Italian mathematician

Pietro Corvaja (born 19 July 1967 in Padua, Italy) is an Italian mathematician working in Diophantine geometry. He is a professor of geometry at the University of Udine.

==Early life and education==
Corvaja was born in Padua, Italy on 19 July 1967. He graduated with a scientific high school diploma from a liceo scientifico in 1985, before enrolling in the University of Pisa as a student of the Scuola Normale Superiore di Pisa.

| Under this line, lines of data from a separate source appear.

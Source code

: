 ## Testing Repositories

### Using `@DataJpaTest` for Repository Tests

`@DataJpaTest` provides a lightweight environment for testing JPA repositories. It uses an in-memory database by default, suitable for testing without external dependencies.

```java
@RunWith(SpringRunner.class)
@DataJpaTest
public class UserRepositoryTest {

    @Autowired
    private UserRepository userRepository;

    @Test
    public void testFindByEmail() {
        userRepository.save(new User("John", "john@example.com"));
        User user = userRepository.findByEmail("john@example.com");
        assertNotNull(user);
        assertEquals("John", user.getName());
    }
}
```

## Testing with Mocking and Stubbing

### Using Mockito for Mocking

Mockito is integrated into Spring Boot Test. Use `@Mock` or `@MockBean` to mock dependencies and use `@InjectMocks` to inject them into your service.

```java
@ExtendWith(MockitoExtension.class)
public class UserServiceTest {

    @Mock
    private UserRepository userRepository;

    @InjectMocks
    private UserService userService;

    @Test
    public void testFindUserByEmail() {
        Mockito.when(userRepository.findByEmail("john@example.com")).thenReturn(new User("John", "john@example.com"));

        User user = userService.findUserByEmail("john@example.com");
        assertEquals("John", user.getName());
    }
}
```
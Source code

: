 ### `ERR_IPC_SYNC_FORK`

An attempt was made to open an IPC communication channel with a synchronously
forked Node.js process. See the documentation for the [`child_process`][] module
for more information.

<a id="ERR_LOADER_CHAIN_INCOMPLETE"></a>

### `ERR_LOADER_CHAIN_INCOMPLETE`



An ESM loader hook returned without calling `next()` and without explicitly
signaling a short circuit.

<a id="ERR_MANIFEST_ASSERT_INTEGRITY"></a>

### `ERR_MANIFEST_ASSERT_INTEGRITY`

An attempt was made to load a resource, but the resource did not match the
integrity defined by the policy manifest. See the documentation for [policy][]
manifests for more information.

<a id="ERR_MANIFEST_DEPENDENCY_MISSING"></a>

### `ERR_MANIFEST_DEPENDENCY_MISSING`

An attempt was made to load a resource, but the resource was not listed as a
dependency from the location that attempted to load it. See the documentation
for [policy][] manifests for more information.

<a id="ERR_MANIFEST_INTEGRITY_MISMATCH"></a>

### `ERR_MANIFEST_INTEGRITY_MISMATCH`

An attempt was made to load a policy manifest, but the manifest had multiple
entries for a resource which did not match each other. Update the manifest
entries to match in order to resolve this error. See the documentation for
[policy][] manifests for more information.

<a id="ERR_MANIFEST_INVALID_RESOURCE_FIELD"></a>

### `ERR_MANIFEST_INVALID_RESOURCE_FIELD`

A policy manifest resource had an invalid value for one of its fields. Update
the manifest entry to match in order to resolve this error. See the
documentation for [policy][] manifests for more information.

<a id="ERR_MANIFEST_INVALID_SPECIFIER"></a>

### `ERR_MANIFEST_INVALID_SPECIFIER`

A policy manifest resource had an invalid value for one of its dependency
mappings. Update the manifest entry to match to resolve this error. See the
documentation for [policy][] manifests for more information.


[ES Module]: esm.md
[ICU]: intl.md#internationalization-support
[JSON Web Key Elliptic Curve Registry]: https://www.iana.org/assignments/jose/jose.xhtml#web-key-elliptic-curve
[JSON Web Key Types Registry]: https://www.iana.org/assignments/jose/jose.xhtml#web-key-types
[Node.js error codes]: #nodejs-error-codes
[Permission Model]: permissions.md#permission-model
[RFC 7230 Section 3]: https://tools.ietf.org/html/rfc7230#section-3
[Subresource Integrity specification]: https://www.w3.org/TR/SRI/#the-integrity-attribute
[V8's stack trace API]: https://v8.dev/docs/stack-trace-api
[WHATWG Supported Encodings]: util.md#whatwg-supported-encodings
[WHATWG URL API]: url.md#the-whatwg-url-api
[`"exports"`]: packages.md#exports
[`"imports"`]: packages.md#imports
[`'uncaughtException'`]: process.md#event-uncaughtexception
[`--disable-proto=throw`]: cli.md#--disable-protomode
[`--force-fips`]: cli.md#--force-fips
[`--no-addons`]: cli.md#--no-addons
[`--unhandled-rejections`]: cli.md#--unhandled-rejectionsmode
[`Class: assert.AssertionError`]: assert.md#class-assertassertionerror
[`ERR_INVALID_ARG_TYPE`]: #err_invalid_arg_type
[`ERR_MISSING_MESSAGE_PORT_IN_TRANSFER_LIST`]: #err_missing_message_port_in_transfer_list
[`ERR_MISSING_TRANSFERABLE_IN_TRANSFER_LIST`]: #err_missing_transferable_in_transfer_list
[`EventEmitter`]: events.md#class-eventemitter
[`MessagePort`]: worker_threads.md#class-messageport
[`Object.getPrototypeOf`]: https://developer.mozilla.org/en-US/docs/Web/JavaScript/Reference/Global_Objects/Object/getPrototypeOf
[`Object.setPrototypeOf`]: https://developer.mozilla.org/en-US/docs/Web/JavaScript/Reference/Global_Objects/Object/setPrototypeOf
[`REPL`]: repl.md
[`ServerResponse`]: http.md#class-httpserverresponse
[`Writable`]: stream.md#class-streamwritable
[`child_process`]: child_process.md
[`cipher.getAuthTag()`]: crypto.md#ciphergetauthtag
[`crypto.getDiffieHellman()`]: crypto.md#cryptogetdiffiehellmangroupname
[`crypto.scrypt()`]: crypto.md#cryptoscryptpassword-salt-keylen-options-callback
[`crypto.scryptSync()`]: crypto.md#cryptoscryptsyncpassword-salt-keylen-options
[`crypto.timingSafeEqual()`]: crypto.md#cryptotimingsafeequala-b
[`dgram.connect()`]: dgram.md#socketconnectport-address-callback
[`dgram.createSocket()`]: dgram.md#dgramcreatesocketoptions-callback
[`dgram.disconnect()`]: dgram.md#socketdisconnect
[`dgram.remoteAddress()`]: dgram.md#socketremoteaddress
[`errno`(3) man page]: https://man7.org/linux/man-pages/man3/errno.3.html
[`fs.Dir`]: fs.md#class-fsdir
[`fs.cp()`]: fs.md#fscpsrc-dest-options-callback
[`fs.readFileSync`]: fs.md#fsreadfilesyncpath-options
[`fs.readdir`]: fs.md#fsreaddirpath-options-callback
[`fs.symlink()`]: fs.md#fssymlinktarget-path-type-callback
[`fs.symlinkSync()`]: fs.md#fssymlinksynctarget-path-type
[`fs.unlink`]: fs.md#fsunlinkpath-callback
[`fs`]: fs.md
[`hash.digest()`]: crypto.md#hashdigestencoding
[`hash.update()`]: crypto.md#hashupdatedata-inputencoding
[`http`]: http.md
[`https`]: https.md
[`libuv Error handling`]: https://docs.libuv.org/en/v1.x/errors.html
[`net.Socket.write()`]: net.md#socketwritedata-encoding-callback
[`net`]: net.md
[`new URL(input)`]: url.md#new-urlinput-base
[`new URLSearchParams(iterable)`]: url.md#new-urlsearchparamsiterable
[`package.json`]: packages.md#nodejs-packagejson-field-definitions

He graduated from the Scuola Normale with an undergraduate thesis on the theory of transcendental numbers under the direction of Roberto Dvornicich in 1989.

After a one year scholarship at INdAM from 1989 to 1990, Corvaja completed his PhD under Michel Waldschmidt and Michel Laurent at Pierre and Marie Curie University in 1995. From 1994 to 1995, he was also a research assistant at the Università Iuav di Venezia as a collaborator of Umberto Zannier. In 2001, Corvaja obtained his habilitation qualification at Pierre and Marie Curie University.

==Career==
In 1995, Corvaja became a researcher at the University of Udine. From 1997 to 1998, he was a member of the Institute for Advanced Study under the direction of Enrico Bombieri. In 2002, Corvaja became an associate professor of algebra at the University of Udine. Since 2005, he has been a professor of geometry at the University of Udine.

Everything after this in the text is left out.